You have had a long day. Your feet are sore. Another double shift because Sharon didn't show up and the managers haven't hired a replacement. 14-hour shift. Non-stop. Every muscle aches. Your mind is racing and numb at the same time. You feel shattered. But, you sigh, it's Thursday. Oh, God, it's Thursday.
You remember that you agreed to work Sharon's shifts because she has some class or something. So there you are. Alone in your living room, exhausted. Worked to the bone, and—more than anything in the world—you want to escape for a few moments. You turn on the TV but it just makes you feel worse. Every channel—doesn't matter if it's sports or news or even food—every channel is politics. Constantly. And the politics they're spouting isn't yours, so you feel a bit betrayed. "I know," you say, "I'll have some ice cream."
On a whim, you blindly and impulsively grabbed a pint of Ben and Jerry's when you were at the store last night, but by the time you got home, and unloaded the car, and packed the groceries away, you were too tired to shove the spoon into the tiny cardboard cup of ice cream. So, oh thank God, you can have it now. So you get to the freezer and open the door and, what's this?
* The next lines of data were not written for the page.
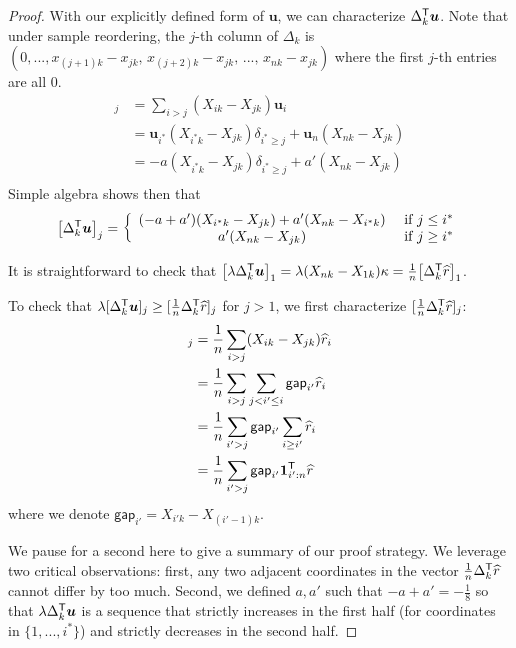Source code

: \begin{proof}
With our explicitly defined form of $\mathbf{u}$, we can characterize $\Delta_k^{\mathsf{T}} \mbox{\boldmath $u$}$. Note that under sample reordering, the $j$-th column of $\Delta_k$ is $(0, ..., x_{(j+1)k} - x_{jk},\, x_{(j+2)k} - x_{jk},\, ...,\, x_{nk} - x_{jk} )$ where the first $j$-th entries are all 0. 
\begin{align*}
[\Delta_k^\tran \mathbf{u}]_j &= \sum_{i > j} (X_{ik} - X_{jk}) \mathbf{u}_i \\
  &= \mathbf{u}_{i^*} (X_{i^*k} - X_{jk}) \delta_{i^* \geq j} + \mathbf{u}_n (X_{nk} - X_{jk})\\ 
  &= -a (X_{i^*k} - X_{jk}) \delta_{i^* \geq j} + a' (X_{nk} - X_{jk}) \\
\end{align*}
Simple algebra shows then that
\begin{align}
\big[ \Delta_k^{\mathsf{T}} \mbox{\boldmath $u$} \big]_j = 
  \left \{ \begin{array}{cc} 
   (-a + a')(X_{i^*k} - X_{jk})+ a'(X_{nk} - X_{ i^*k})
   & \textrm{ if } j \leq i^* \\
   a'(X_{nk} - X_{jk}) & \textrm{ if } j \geq i^* 
     \end{array} \right.
\end{align} 

It is straightforward to check that $\big[ \lambda \Delta_k^{\mathsf{T}} \mbox{\boldmath $u$} \big]_1 = \lambda (X_{nk} - X_{1k}) \kappa = \frac{1}{n} \big[ \Delta_k^{\mathsf{T}} \widehat{r} \big]_1$.

To check that $\lambda [ \Delta_k^{\mathsf{T}} \mbox{\boldmath $u$} ]_j \geq [ \frac{1}{n} \Delta_k^{\mathsf{T}} \widehat{r}]_j$ for $j > 1$, we first characterize $[\frac{1}{n} \Delta_k^{\mathsf{T}} \widehat{r}]_j$:
\begin{align*}
[\frac{1}{n} \Delta_k^\tran \hat{r}]_j &= \frac{1}{n} \sum_{i > j} (X_{ik} - X_{jk}) \hat{r}_i \\
  & = \frac{1}{n} \sum_{i > j} \sum_{j < i' \leq i} \mathsf{gap}_{i'} \hat{r}_i \\
 & = \frac{1}{n} \sum_{i' > j} \mathsf{gap}_{i'} \sum_{i \geq i'} \hat{r}_i \\
 & = \frac{1}{n} \sum_{i' > j} \mathsf{gap}_{i'} \mathbf{1}_{i':n}^\tran \hat{r} 
\end{align*}
where we denote $\mathsf{gap}_{i'} = X_{i'k} - X_{(i'-1)k}$.

We pause for a second here to give a summary of our proof strategy. We leverage two critical observations: first, any two adjacent coordinates in the vector $\frac{1}{n} \Delta_k^{\mathsf{T}} \widehat{r}$ cannot differ by too much. Second, we defined $a, a'$ such that $-a+a' = -\frac{1}{8}$ so that $\lambda \Delta_k^{\mathsf{T}} \mbox{\boldmath $u$}$ is a sequence that strictly increases in the first half (for coordinates in $\{1,...,i^*\}$) and strictly decreases in the second half. 


\end{proof}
Staring back at you are three angry faces, screaming, under the Ben & Jerry's logo. The women are holding a sign that says "RESIST" in all caps. The women are angry. Bitter, even, like they want you dead, and so you fall over backward and die, just like they want you to.
There we go Ben & Jerry's. Happy? You were supposed to make us ice cream and now you're murdering people. In all seriousness, Ben & Jerry's can do whatever it wants as a company—although, the Left has a tendency to pick and choose when they believe in that idea as well (cough cough wedding cake)—but we also, as the ice-cream eaters have the right to disagree.
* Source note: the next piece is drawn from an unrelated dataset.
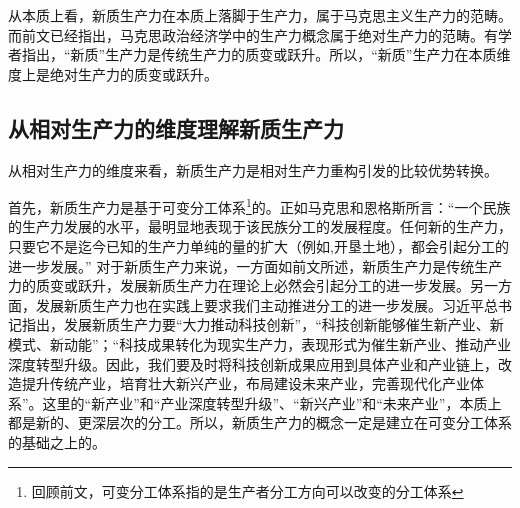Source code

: 从本质上看，新质生产力在本质上落脚于生产力\cite[138]{ZhangLinXinZhiShengChanLiDeNeiHanTeZhengLiLunChuangXinYuJieZhiYiYun2023}，属于马克思主义生产力的范畴\cite[7]{RenBaoPingXinZhiShengChanLiWenXianZongShuYuYanJiuZhanWang2024}\cite[2-4]{ZhouWenLunXinZhiShengChanLiNeiHanTeZhengYuChongYaoZhaoLiDian2023}\cite[129]{GaoFanXinZhiShengChanLiDeTiChuLuoJiDuoWeiNeiHanJiShiDaiYiYi2023}\cite[1-2]{PuQingPingXiJinPingZongShuJiGuanYuXinZhiShengChanLiChongYaoLunShuDeShengChengLuoJiLiLunChuangXinYuShiDaiJieZhi2023}\cite[15-16]{RenBaoPingShengChanLiXianDaiHuaZhuanXingXingChengXinZhiShengChanLiDeLuoJi2024}。而前文已经指出，马克思政治经济学中的生产力概念属于绝对生产力的范畴。有学者指出，“新质”生产力是传统生产力的质变或跃升\cite[3]{ZhouWenLunXinZhiShengChanLiNeiHanTeZhengYuChongYaoZhaoLiDian2023}\cite[143]{ZhangLinXinZhiShengChanLiDeNeiHanTeZhengLiLunChuangXinYuJieZhiYiYun2023}\cite[52]{XuZhengXinZhiShengChanLiFuNengGaoZhiLiangFaZhanDeNeiZaiLuoJiYuShiJianGouXiang2023}\cite[2]{PuQingPingXiJinPingZongShuJiGuanYuXinZhiShengChanLiChongYaoLunShuDeShengChengLuoJiLiLunChuangXinYuShiDaiJieZhi2023}\cite[13]{RenBaoPingShengChanLiXianDaiHuaZhuanXingXingChengXinZhiShengChanLiDeLuoJi2024}\cite[6]{RenBaoPingXinZhiShengChanLiWenXianZongShuYuYanJiuZhanWang2024}。所以，“新质”生产力在本质维度上是绝对生产力的质变或跃升。

\subsection{从相对生产力的维度理解新质生产力}

从相对生产力的维度来看，新质生产力是相对生产力重构引发的比较优势转换。

首先，新质生产力是基于可变分工体系\footnote{回顾前文，可变分工体系指的是生产者分工方向可以改变的分工体系}的。正如马克思和恩格斯所言：“一个民族的生产力发展的水平，最明显地表现于该民族分工的发展程度。任何新的生产力，只要它不是迄今已知的生产力单纯的量的扩大（例如,开垦土地），都会引起分工的进一步发展。” \cite[520]{ZhongGongZhongYangMaKeSiEnGeSiLieNingSiDaLinZhuZuoBianYiJuMaKeSiEnGeSiWenJiDi1Juan2009}对于新质生产力来说，一方面如前文所述，新质生产力是传统生产力的质变或跃升，发展新质生产力在理论上必然会引起分工的进一步发展\cite[141]{ZhangLinXinZhiShengChanLiDeNeiHanTeZhengLiLunChuangXinYuJieZhiYiYun2023}。另一方面，发展新质生产力也在实践上要求我们主动推进分工的进一步发展。习近平总书记指出，发展新质生产力要“大力推动科技创新”，“科技创新能够催生新产业、新模式、新动能”\cite[516]{XiJinPingXiJinPingJingJiWenXuanDiYiJuan2025}；“科技成果转化为现实生产力，表现形式为催生新产业、推动产业深度转型升级。因此，我们要及时将科技创新成果应用到具体产业和产业链上，改造提升传统产业，培育壮大新兴产业，布局建设未来产业，完善现代化产业体系”。\cite[516]{XiJinPingXiJinPingJingJiWenXuanDiYiJuan2025}这里的“新产业”和“产业深度转型升级”、“新兴产业”和“未来产业”，本质上都是新的、更深层次的分工。所以，新质生产力的概念一定是建立在可变分工体系的基础之上的。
Specifically, I'm talking about the Vermont ice cream maker's newest flavor, "PECAN RESIST," which is an ice cream flavor that somehow fights President Trump in the Leftist resistance of fascism and all that other crap they have imagined.
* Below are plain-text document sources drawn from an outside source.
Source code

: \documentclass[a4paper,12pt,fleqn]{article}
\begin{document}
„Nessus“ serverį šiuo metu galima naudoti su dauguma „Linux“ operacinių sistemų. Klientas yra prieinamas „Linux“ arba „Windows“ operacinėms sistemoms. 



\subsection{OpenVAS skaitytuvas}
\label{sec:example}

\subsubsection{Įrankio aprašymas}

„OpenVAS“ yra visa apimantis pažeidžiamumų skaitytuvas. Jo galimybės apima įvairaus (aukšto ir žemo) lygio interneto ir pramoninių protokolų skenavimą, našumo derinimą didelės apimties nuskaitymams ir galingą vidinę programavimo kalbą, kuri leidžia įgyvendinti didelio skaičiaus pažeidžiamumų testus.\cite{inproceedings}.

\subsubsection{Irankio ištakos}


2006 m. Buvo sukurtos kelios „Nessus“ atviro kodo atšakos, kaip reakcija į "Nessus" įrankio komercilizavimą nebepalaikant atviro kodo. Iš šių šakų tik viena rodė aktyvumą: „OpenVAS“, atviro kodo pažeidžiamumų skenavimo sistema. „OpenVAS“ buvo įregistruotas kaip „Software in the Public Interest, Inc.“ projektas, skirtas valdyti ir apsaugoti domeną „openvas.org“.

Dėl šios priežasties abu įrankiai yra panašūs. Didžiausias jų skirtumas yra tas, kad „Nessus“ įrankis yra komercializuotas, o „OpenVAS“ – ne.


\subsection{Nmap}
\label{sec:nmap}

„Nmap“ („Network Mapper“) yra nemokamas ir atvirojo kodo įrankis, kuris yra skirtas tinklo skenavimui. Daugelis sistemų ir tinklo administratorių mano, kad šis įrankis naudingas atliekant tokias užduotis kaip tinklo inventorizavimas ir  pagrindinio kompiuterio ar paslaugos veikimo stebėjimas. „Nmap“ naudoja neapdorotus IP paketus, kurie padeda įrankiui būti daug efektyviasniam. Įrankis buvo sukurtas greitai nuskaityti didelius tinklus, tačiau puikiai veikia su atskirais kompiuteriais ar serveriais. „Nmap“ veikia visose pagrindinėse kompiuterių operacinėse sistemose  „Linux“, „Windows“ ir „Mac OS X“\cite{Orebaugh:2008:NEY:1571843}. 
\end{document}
Specifically, Ben & Jerry's tweeted:
Today we launch Pecan Resist! This flavor supports groups creating a more just and equitable nation for us all, and who are fighting President Trump's regressive agenda.
The Pecan Resist is actually a reference to the Women's March, which, if you listen to the show and read the right news sources, you'll know has recently taken some heat for their statements in support of the Pittsburgh synagogue shooting, you know, since Linda Sarsour, with her connections to HAMAS and Palestinian Liberation and Louis Farrakhan, is the one in charge.
The company released a statement:
We're comfortable with the idea that the people and the causes we partner with may have a point of view different from our own on some issues. They can be controversial, just as we can. Linda may not agree with everything we've done. But the work that she has done to promote women's rights, as co-chair of the Women's March, is undeniably important and we are proud to join her in that effort.
So, what are we supposed to do after a day of hard work when all we want is a brief escape? Blue Bell. It may still kill you. But there will be no politics involved. Only listeria.